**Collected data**
* * *
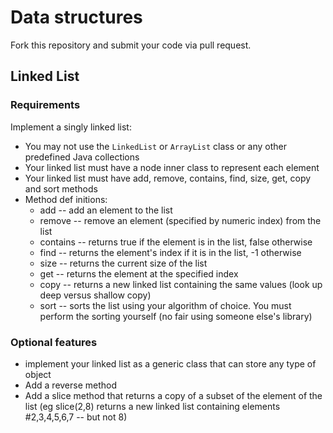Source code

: # Data structures

Fork this repository and submit your code via pull request.

## Linked List


### Requirements

Implement a singly linked list:

- You may not use the `LinkedList` or `ArrayList` class or any other predefined Java collections
- Your linked list must have a node inner class to represent each element
- Your linked list must have add, remove, contains, find, size, get, copy and sort methods
- Method def
initions:
	- add -- add an element to the list
	- remove -- remove an element (specified by numeric index) from the list
	- contains -- returns true if the element is in the list, false otherwise
	- find -- returns the element's index if it is in the list, -1 otherwise
	- size -- returns the current size of the list
	- get -- returns the element at the specified index
	- copy -- returns a new linked list containing the same values (look up deep versus shallow copy)
	- sort -- sorts the list using your algorithm of choice. You must perform the sorting yourself (no fair using someone else's library)


### Optional features

- implement your linked list as a generic class that can store any type of object
- Add a reverse method
- Add a slice method that returns a copy of a subset of the element of the list (eg slice(2,8) returns a new linked list containing elements #2,3,4,5,6,7 -- but not 8)

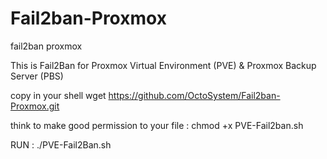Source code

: # Fail2ban-Proxmox
fail2ban proxmox

This is Fail2Ban for Proxmox Virtual Environment (PVE) & Proxmox Backup Server (PBS)

copy in your shell
wget https://github.com/OctoSystem/Fail2ban-Proxmox.git

think to make good permission to your file :
chmod +x PVE-Fail2ban.sh

RUN :
./PVE-Fail2Ban.sh
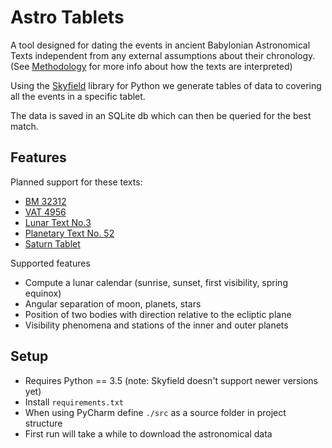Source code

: # Astro Tablets

A tool designed for dating the events in ancient Babylonian Astronomical Texts
independent from any external assumptions about their chronology. 
(See [Methodology](./documents/methodology.md) for more info about how the texts are interpreted)

Using the [Skyfield](https://rhodesmill.org/skyfield/) library for Python we 
generate tables of data to covering all the events in a specific tablet. 

The data is saved in an SQLite db which can then be queried for the best match.

## Features

Planned support for these texts:
- [BM 32312](./documents/bm32312.md)
- [VAT 4956](./documents/vat4956.md)
- [Lunar Text No.3](./documents/lunar3.md)
- [Planetary Text No. 52](./documents/planet52.md)
- [Saturn Tablet](./documents/saturn.md)

Supported features
- Compute a lunar calendar (sunrise, sunset, first visibility, spring equinox)
- Angular separation of moon, planets, stars
- Position of two bodies with direction relative to the ecliptic plane
- Visibility phenomena and stations of the inner and outer planets

## Setup

- Requires Python == 3.5 (note: Skyfield doesn't support newer versions yet)
- Install `requirements.txt`
- When using PyCharm define `./src` as a source folder in project structure
- First run will take a while to download the astronomical data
* * *
**The problem**
Restate the records above in full and word for word, but do not carry over any pictures.

**Exercise result**
Source code

: # Data structures

Fork this repository and submit your code via pull request.

## Linked List


### Requirements

Implement a singly linked list:

- You may not use the `LinkedList` or `ArrayList` class or any other predefined Java collections
- Your linked list must have a node inner class to represent each element
- Your linked list must have add, remove, contains, find, size, get, copy and sort methods
- Method def
initions:
	- add -- add an element to the list
	- remove -- remove an element (specified by numeric index) from the list
	- contains -- returns true if the element is in the list, false otherwise
	- find -- returns the element's index if it is in the list, -1 otherwise
	- size -- returns the current size of the list
	- get -- returns the element at the specified index
	- copy -- returns a new linked list containing the same values (look up deep versus shallow copy)
	- sort -- sorts the list using your algorithm of choice. You must perform the sorting yourself (no fair using someone else's library)


### Optional features

- implement your linked list as a generic class that can store any type of object
- Add a reverse method
- Add a slice method that returns a copy of a subset of the element of the list (eg slice(2,8) returns a new linked list containing elements #2,3,4,5,6,7 -- but not 8)

Source code

: # Fail2ban-Proxmox
fail2ban proxmox

This is Fail2Ban for Proxmox Virtual Environment (PVE) & Proxmox Backup Server (PBS)

copy in your shell
wget https://github.com/OctoSystem/Fail2ban-Proxmox.git

think to make good permission to your file :
chmod +x PVE-Fail2ban.sh

RUN :
./PVE-Fail2Ban.sh
Source code

: # Astro Tablets

A tool designed for dating the events in ancient Babylonian Astronomical Texts
independent from any external assumptions about their chronology. 
(See [Methodology](./documents/methodology.md) for more info about how the texts are interpreted)

Using the [Skyfield](https://rhodesmill.org/skyfield/) library for Python we 
generate tables of data to covering all the events in a specific tablet. 

The data is saved in an SQLite db which can then be queried for the best match.

## Features

Planned support for these texts:
- [BM 32312](./documents/bm32312.md)
- [VAT 4956](./documents/vat4956.md)
- [Lunar Text No.3](./documents/lunar3.md)
- [Planetary Text No. 52](./documents/planet52.md)
- [Saturn Tablet](./documents/saturn.md)

Supported features
- Compute a lunar calendar (sunrise, sunset, first visibility, spring equinox)
- Angular separation of moon, planets, stars
- Position of two bodies with direction relative to the ecliptic plane
- Visibility phenomena and stations of the inner and outer planets

## Setup

- Requires Python == 3.5 (note: Skyfield doesn't support newer versions yet)
- Install `requirements.txt`
- When using PyCharm define `./src` as a source folder in project structure
- First run will take a while to download the astronomical data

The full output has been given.